● INFORMATION SHOWN:
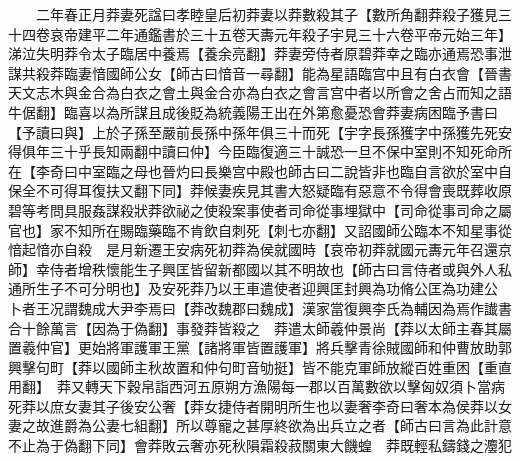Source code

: 　　二年春正月莽妻死諡曰孝睦皇后初莽妻以莽數殺其子【數所角翻莽殺子獲見三十四卷哀帝建平二年通鑑書於三十五卷天夀元年殺子宇見三十六卷平帝元始三年】涕泣失明莽令太子臨居中養焉【養余亮翻】莽妻旁侍者原碧莽幸之臨亦通焉恐事泄謀共殺莽臨妻愔國師公女【師古曰愔音一尋翻】能為星語臨宫中且有白衣會【晉書天文志木與金合為白衣之會土與金合亦為白衣之會言宫中者以所會之舍占而知之語牛倨翻】臨喜以為所謀且成後貶為統義陽王出在外第愈憂恐會莽妻病困臨予書曰【予讀曰與】上於子孫至嚴前長孫中孫年俱三十而死【宇字長孫獲字中孫獲先死安得俱年三十乎長知兩翻中讀曰仲】今臣臨復適三十誠恐一旦不保中室則不知死命所在【李奇曰中室臨之母也晉灼曰長樂宫中殿也師古曰二說皆非也臨自言欲於室中自保全不可得耳復扶又翻下同】莽候妻疾見其書大怒疑臨有惡意不令得會喪既葬收原碧等考問具服姦謀殺狀莽欲祕之使殺案事使者司命從事埋獄中【司命從事司命之屬官也】家不知所在賜臨藥臨不肯飲自刺死【刺七亦翻】又詔國師公臨本不知星事從愔起愔亦自殺　是月新遷王安病死初莽為侯就國時【哀帝初莽就國元夀元年召還京師】幸侍者增秩懷能生子興匡皆留新都國以其不明故也【師古曰言侍者或與外人私通所生子不可分明也】及安死莽乃以王車遣使者迎興匡封興為功脩公匡為功建公　卜者王况謂魏成大尹李焉曰【莽改魏郡曰魏成】漢家當復興李氏為輔因為焉作䜟書合十餘萬言【因為于偽翻】事發莽皆殺之　莽遣太師羲仲景尚【莽以太師主春其屬置羲仲官】更始將軍護軍王黨【諸將軍皆置護軍】將兵擊青徐賊國師和仲曹放助郭興擊句町【莽以國師主秋故置和仲句町音劬挺】皆不能克軍師放縱百姓重困【重直用翻】　莽又轉天下穀帛詣西河五原朔方漁陽每一郡以百萬數欲以擊匈奴須卜當病死莽以庶女妻其子後安公奢【莽女捷侍者開明所生也以妻奢李奇曰奢本為侯莽以女妻之故進爵為公妻七組翻】所以尊寵之甚厚終欲為出兵立之者【師古曰言為此計意不止為于偽翻下同】會莽敗云奢亦死秋隕霜殺菽關東大饑蝗　莽既輕私鑄錢之灋犯

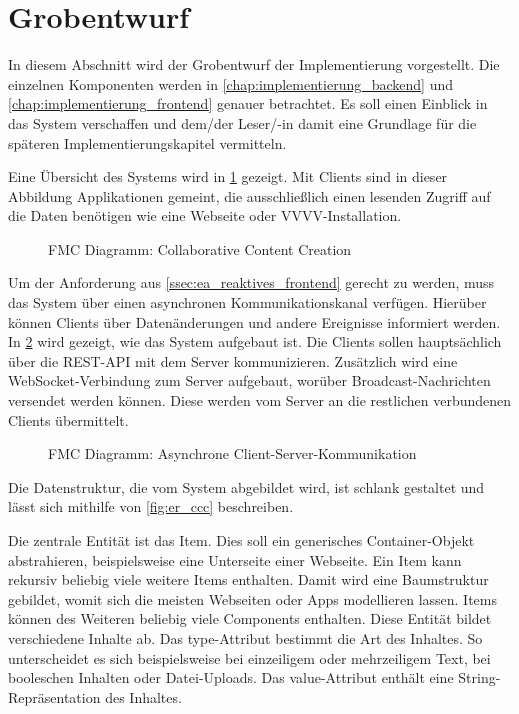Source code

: \section{Grobentwurf}
\label{sec:k_grobentwurf}

In diesem Abschnitt wird der Grobentwurf der Implementierung vorgestellt.  Die
einzelnen Komponenten werden in \cref{chap:implementierung_backend} und
\ref{chap:implementierung_frontend} genauer betrachtet.  Es soll einen Einblick
in das System verschaffen und dem/der Leser/-in damit eine Grundlage für die
späteren Implementierungskapitel vermitteln.

Eine Übersicht des Systems wird in \cref{fig:fmc_ccc} gezeigt.  Mit Clients
sind in dieser Abbildung Applikationen gemeint, die ausschließlich einen
lesenden Zugriff auf die Daten benötigen wie eine Webseite oder
VVVV-Installation.

\begin{figure}
    \centering
    
    \caption{FMC Diagramm: Collaborative Content Creation}
    \label{fig:fmc_ccc}
\end{figure}

Um der Anforderung aus \cref{ssec:ea_reaktives_frontend} gerecht zu werden, muss
das System über einen asynchronen Kommunikationskanal verfügen.  Hierüber können
Clients über Datenänderungen und andere Ereignisse informiert werden.  In
\cref{fig:fmc_async_client_server} wird gezeigt, wie das System aufgebaut ist.
Die Clients sollen hauptsächlich über die REST-API mit dem Server
kommunizieren.  Zusätzlich wird eine WebSocket-Verbindung zum Server aufgebaut,
worüber Broadcast-Nachrichten versendet werden können.  Diese werden vom Server
an die restlichen verbundenen Clients übermittelt.

\begin{figure}
    \centering
    
    \caption{FMC Diagramm: Asynchrone Client-Server-Kommunikation}
    \label{fig:fmc_async_client_server}
\end{figure}

Die Datenstruktur, die vom System abgebildet wird, ist schlank gestaltet und
lässt sich mithilfe von \cref{fig:er_ccc} beschreiben.

Die zentrale Entität ist das Item.  Dies soll ein generisches Container-Objekt
abstrahieren, beispielsweise eine Unterseite einer Webseite.  Ein Item kann
rekursiv beliebig viele weitere Items enthalten.  Damit wird eine Baumstruktur
gebildet, womit sich die meisten Webseiten oder Apps modellieren lassen.  Items
können des Weiteren beliebig viele Components enthalten.  Diese Entität bildet
verschiedene Inhalte ab.  Das type-Attribut bestimmt die Art des Inhaltes. So
unterscheidet es sich beispielsweise bei einzeiligem oder mehrzeiligem Text, bei
booleschen Inhalten oder Datei-Uploads.  Das value-Attribut enthält eine
String-Repräsentation des Inhaltes.

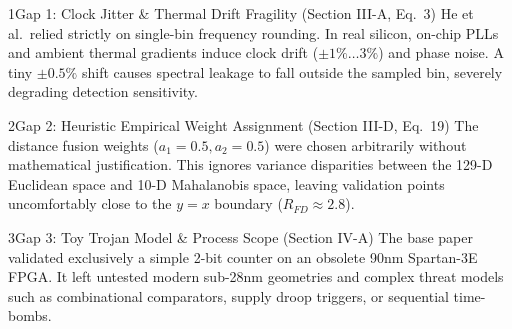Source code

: \documentclass[aspectratio=169,11pt]{beamer}
\begin{document}
\begin{frame}[t]
  \vspace*{-0.18cm}

  \begin{processcardenv}{1}{Gap 1: Clock Jitter \& Thermal Drift Fragility (Section III-A, Eq.\ 3)}
    He et al.\ relied strictly on single-bin frequency rounding. In real silicon, on-chip PLLs and ambient thermal gradients induce clock drift ($\pm 1\%\dots 3\%$) and phase noise. A tiny $\pm 0.5\%$ shift causes spectral leakage to fall outside the sampled bin, severely degrading detection sensitivity.
  \end{processcardenv}
  \vspace{0.03cm}

  \begin{processcardenv}{2}{Gap 2: Heuristic Empirical Weight Assignment (Section III-D, Eq.\ 19)}
    The distance fusion weights ($a_1 = 0.5, a_2 = 0.5$) were chosen arbitrarily without mathematical justification. This ignores variance disparities between the 129-D Euclidean space and 10-D Mahalanobis space, leaving validation points uncomfortably close to the $y=x$ boundary ($R_{FD} \approx 2.8$).
  \end{processcardenv}
  \vspace{0.03cm}

  \begin{processcardenv}{3}{Gap 3: Toy Trojan Model \& Process Scope (Section IV-A)}
    The base paper validated exclusively a simple 2-bit counter on an obsolete 90nm Spartan-3E FPGA. It left untested modern sub-28nm geometries and complex threat models such as combinational comparators, supply droop triggers, or sequential time-bombs.
  \end{processcardenv}
\end{frame}
\end{document}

● REQUIRED ACTION: The reply should repeat the listing above exactly and contain no pictures.

● COMPLETED TASK:
Source code

: 　　二年春正月莽妻死諡曰孝睦皇后初莽妻以莽數殺其子【數所角翻莽殺子獲見三十四卷哀帝建平二年通鑑書於三十五卷天夀元年殺子宇見三十六卷平帝元始三年】涕泣失明莽令太子臨居中養焉【養余亮翻】莽妻旁侍者原碧莽幸之臨亦通焉恐事泄謀共殺莽臨妻愔國師公女【師古曰愔音一尋翻】能為星語臨宫中且有白衣會【晉書天文志木與金合為白衣之會土與金合亦為白衣之會言宫中者以所會之舍占而知之語牛倨翻】臨喜以為所謀且成後貶為統義陽王出在外第愈憂恐會莽妻病困臨予書曰【予讀曰與】上於子孫至嚴前長孫中孫年俱三十而死【宇字長孫獲字中孫獲先死安得俱年三十乎長知兩翻中讀曰仲】今臣臨復適三十誠恐一旦不保中室則不知死命所在【李奇曰中室臨之母也晉灼曰長樂宫中殿也師古曰二說皆非也臨自言欲於室中自保全不可得耳復扶又翻下同】莽候妻疾見其書大怒疑臨有惡意不令得會喪既葬收原碧等考問具服姦謀殺狀莽欲祕之使殺案事使者司命從事埋獄中【司命從事司命之屬官也】家不知所在賜臨藥臨不肯飲自刺死【刺七亦翻】又詔國師公臨本不知星事從愔起愔亦自殺　是月新遷王安病死初莽為侯就國時【哀帝初莽就國元夀元年召還京師】幸侍者增秩懷能生子興匡皆留新都國以其不明故也【師古曰言侍者或與外人私通所生子不可分明也】及安死莽乃以王車遣使者迎興匡封興為功脩公匡為功建公　卜者王况謂魏成大尹李焉曰【莽改魏郡曰魏成】漢家當復興李氏為輔因為焉作䜟書合十餘萬言【因為于偽翻】事發莽皆殺之　莽遣太師羲仲景尚【莽以太師主春其屬置羲仲官】更始將軍護軍王黨【諸將軍皆置護軍】將兵擊青徐賊國師和仲曹放助郭興擊句町【莽以國師主秋故置和仲句町音劬挺】皆不能克軍師放縱百姓重困【重直用翻】　莽又轉天下穀帛詣西河五原朔方漁陽每一郡以百萬數欲以擊匈奴須卜當病死莽以庶女妻其子後安公奢【莽女捷侍者開明所生也以妻奢李奇曰奢本為侯莽以女妻之故進爵為公妻七組翻】所以尊寵之甚厚終欲為出兵立之者【師古曰言為此計意不止為于偽翻下同】會莽敗云奢亦死秋隕霜殺菽關東大饑蝗　莽既輕私鑄錢之灋犯

Source code

: \section{Grobentwurf}
\label{sec:k_grobentwurf}

In diesem Abschnitt wird der Grobentwurf der Implementierung vorgestellt.  Die
einzelnen Komponenten werden in \cref{chap:implementierung_backend} und
\ref{chap:implementierung_frontend} genauer betrachtet.  Es soll einen Einblick
in das System verschaffen und dem/der Leser/-in damit eine Grundlage für die
späteren Implementierungskapitel vermitteln.

Eine Übersicht des Systems wird in \cref{fig:fmc_ccc} gezeigt.  Mit Clients
sind in dieser Abbildung Applikationen gemeint, die ausschließlich einen
lesenden Zugriff auf die Daten benötigen wie eine Webseite oder
VVVV-Installation.

\begin{figure}
    \centering
    
    \caption{FMC Diagramm: Collaborative Content Creation}
    \label{fig:fmc_ccc}
\end{figure}

Um der Anforderung aus \cref{ssec:ea_reaktives_frontend} gerecht zu werden, muss
das System über einen asynchronen Kommunikationskanal verfügen.  Hierüber können
Clients über Datenänderungen und andere Ereignisse informiert werden.  In
\cref{fig:fmc_async_client_server} wird gezeigt, wie das System aufgebaut ist.
Die Clients sollen hauptsächlich über die REST-API mit dem Server
kommunizieren.  Zusätzlich wird eine WebSocket-Verbindung zum Server aufgebaut,
worüber Broadcast-Nachrichten versendet werden können.  Diese werden vom Server
an die restlichen verbundenen Clients übermittelt.

\begin{figure}
    \centering
    
    \caption{FMC Diagramm: Asynchrone Client-Server-Kommunikation}
    \label{fig:fmc_async_client_server}
\end{figure}

Die Datenstruktur, die vom System abgebildet wird, ist schlank gestaltet und
lässt sich mithilfe von \cref{fig:er_ccc} beschreiben.

Die zentrale Entität ist das Item.  Dies soll ein generisches Container-Objekt
abstrahieren, beispielsweise eine Unterseite einer Webseite.  Ein Item kann
rekursiv beliebig viele weitere Items enthalten.  Damit wird eine Baumstruktur
gebildet, womit sich die meisten Webseiten oder Apps modellieren lassen.  Items
können des Weiteren beliebig viele Components enthalten.  Diese Entität bildet
verschiedene Inhalte ab.  Das type-Attribut bestimmt die Art des Inhaltes. So
unterscheidet es sich beispielsweise bei einzeiligem oder mehrzeiligem Text, bei
booleschen Inhalten oder Datei-Uploads.  Das value-Attribut enthält eine
String-Repräsentation des Inhaltes.

Source code

: \documentclass[aspectratio=169,11pt]{beamer}
\begin{document}
\begin{frame}[t]
  \vspace*{-0.18cm}

  \begin{processcardenv}{1}{Gap 1: Clock Jitter \& Thermal Drift Fragility (Section III-A, Eq.\ 3)}
    He et al.\ relied strictly on single-bin frequency rounding. In real silicon, on-chip PLLs and ambient thermal gradients induce clock drift ($\pm 1\%\dots 3\%$) and phase noise. A tiny $\pm 0.5\%$ shift causes spectral leakage to fall outside the sampled bin, severely degrading detection sensitivity.
  \end{processcardenv}
  \vspace{0.03cm}

  \begin{processcardenv}{2}{Gap 2: Heuristic Empirical Weight Assignment (Section III-D, Eq.\ 19)}
    The distance fusion weights ($a_1 = 0.5, a_2 = 0.5$) were chosen arbitrarily without mathematical justification. This ignores variance disparities between the 129-D Euclidean space and 10-D Mahalanobis space, leaving validation points uncomfortably close to the $y=x$ boundary ($R_{FD} \approx 2.8$).
  \end{processcardenv}
  \vspace{0.03cm}

  \begin{processcardenv}{3}{Gap 3: Toy Trojan Model \& Process Scope (Section IV-A)}
    The base paper validated exclusively a simple 2-bit counter on an obsolete 90nm Spartan-3E FPGA. It left untested modern sub-28nm geometries and complex threat models such as combinational comparators, supply droop triggers, or sequential time-bombs.
  \end{processcardenv}
\end{frame}
\end{document}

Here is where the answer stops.